> **What needs to be done**
State the number of lines that hold "sourced" in the records below, with no other words.

** Data to process follows **

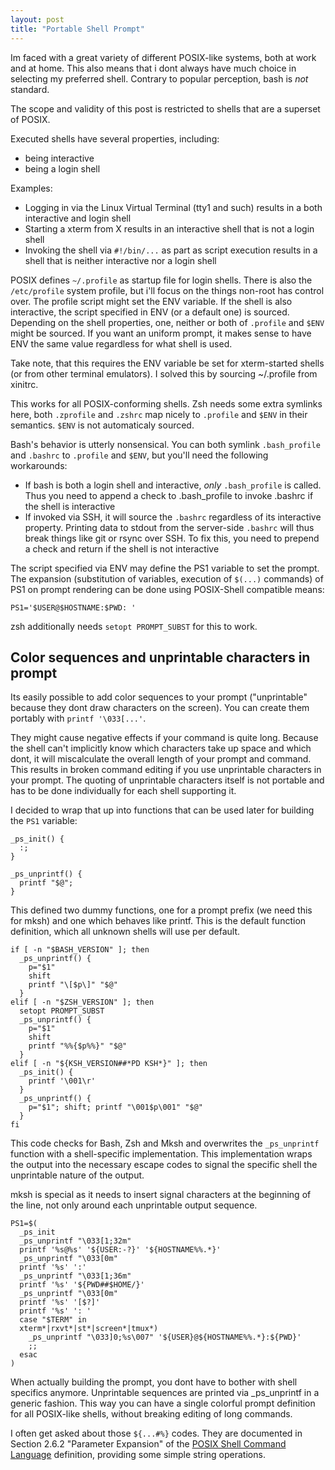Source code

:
 ```yaml
---
layout: post
title: "Portable Shell Prompt"
---
```


Im faced with a great variety of different POSIX-like systems, both at work and at home.
This also means that i dont always have much choice in selecting my preferred shell.
Contrary to popular perception, bash is *not* standard.

The scope and validity of this post is restricted to shells that are a superset of POSIX.

Executed shells have several properties, including:

- being interactive
- being a login shell

Examples:
- Logging in via the Linux Virtual Terminal (tty1 and such) results in a both interactive and login shell
- Starting a xterm from X results in an interactive shell that is not a login shell
- Invoking the shell via `#!/bin/...` as part as script execution results in a shell that is neither interactive nor a login shell

POSIX defines `~/.profile` as startup file for login shells.
There is also the `/etc/profile` system profile, but i'll focus on the things non-root has control over.
The profile script might set the ENV variable.
If the shell is also interactive, the script specified in ENV (or a default one) is sourced.
Depending on the shell properties, one, neither or both of `.profile` and `$ENV` might be sourced.
If you want an uniform prompt, it makes sense to have ENV the same value regardless for what shell is used.

Take note, that this requires the ENV variable be set for xterm-started shells (or from other terminal emulators).
I solved this by sourcing ~/.profile from xinitrc.

This works for all POSIX-conforming shells.
Zsh needs some extra symlinks here, both `.zprofile` and `.zshrc` map nicely to `.profile` and `$ENV` in their semantics.
`$ENV` is not automaticaly sourced.

Bash's behavior is utterly nonsensical.
You can both symlink `.bash_profile` and `.bashrc` to `.profile` and `$ENV`, but you'll need the following workarounds:
- If bash is both a login shell and interactive, *only* `.bash_profile` is called.
  Thus you need to append a check to .bash_profile to invoke .bashrc if the shell is interactive
- If invoked via SSH, it will source the `.bashrc` regardless of its interactive property.
  Printing data to stdout from the server-side `.bashrc` will thus break things like git or rsync over SSH.
  To fix this, you need to prepend a check and return if the shell is not interactive

The script specified via ENV may define the PS1 variable to set the prompt.
The expansion (substitution of variables, execution of `$(...)` commands) of PS1 on prompt rendering can be done using POSIX-Shell compatible means:

```
PS1='$USER@$HOSTNAME:$PWD: '
```

zsh additionally needs `setopt PROMPT_SUBST` for this to work.

## Color sequences and unprintable characters in prompt

Its easily possible to add color sequences to your prompt ("unprintable" because they dont draw characters on the screen).
You can create them portably with `printf '\033[...'`.

They might cause negative effects if your command is quite long.
Because the shell can't implicitly know which characters take up space and which dont, it will miscalculate the overall length of your prompt and command.
This results in broken command editing if you use unprintable characters in your prompt.
The quoting of unprintable characters itself is not portable and has to be done individually for each shell supporting it.

I decided to wrap that up into functions that can be used later for building the `PS1` variable:

```
_ps_init() {
  :;
}

_ps_unprintf() {
  printf "$@";
}
```

This defined two dummy functions, one for a prompt prefix (we need this for mksh) and one which behaves like printf.
This is the default function definition, which all unknown shells will use per default.

```
if [ -n "$BASH_VERSION" ]; then
  _ps_unprintf() {
    p="$1"
    shift
    printf "\[$p\]" "$@"
  }
elif [ -n "$ZSH_VERSION" ]; then
  setopt PROMPT_SUBST
  _ps_unprintf() {
    p="$1"
    shift
    printf "%%{$p%%}" "$@"
  }
elif [ -n "${KSH_VERSION##*PD KSH*}" ]; then
  _ps_init() {
    printf '\001\r'
  }
  _ps_unprintf() {
    p="$1"; shift; printf "\001$p\001" "$@"
  }
fi
```

This code checks for Bash, Zsh and Mksh and overwrites the `_ps_unprintf` function with a shell-specific implementation.
This implementation wraps the output into the necessary escape codes to signal the specific shell the unprintable nature of the output.

mksh is special as it needs to insert signal characters at the beginning of the line, not only around each unprintable output sequence.

```
PS1=$(
  _ps_init
  _ps_unprintf "\033[1;32m"
  printf '%s@%s' '${USER:-?}' '${HOSTNAME%%.*}'
  _ps_unprintf "\033[0m"
  printf '%s' ':'
  _ps_unprintf "\033[1;36m"
  printf '%s' '${PWD##$HOME/}'
  _ps_unprintf "\033[0m"
  printf '%s' '[$?]'
  printf '%s' ': '
  case "$TERM" in
  xterm*|rxvt*|st*|screen*|tmux*)
    _ps_unprintf "\033]0;%s\007" '${USER}@${HOSTNAME%%.*}:${PWD}'
    ;;
  esac
)
```

When actually building the prompt, you dont have to bother with shell specifics anymore.
Unprintable sequences are printed via _ps_unprintf in a generic fashion.
This way you can have a single colorful prompt definition for all POSIX-like shells, without breaking editing of long commands.

I often get asked about those `${...#%}` codes.
They are documented in Section 2.6.2 "Parameter Expansion" of the [POSIX Shell Command Language](http://pubs.opengroup.org/onlinepubs/009695399/utilities/xcu_chap02.html) definition, providing some simple string operations.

** End of Data to process **

> **Exercise output**
3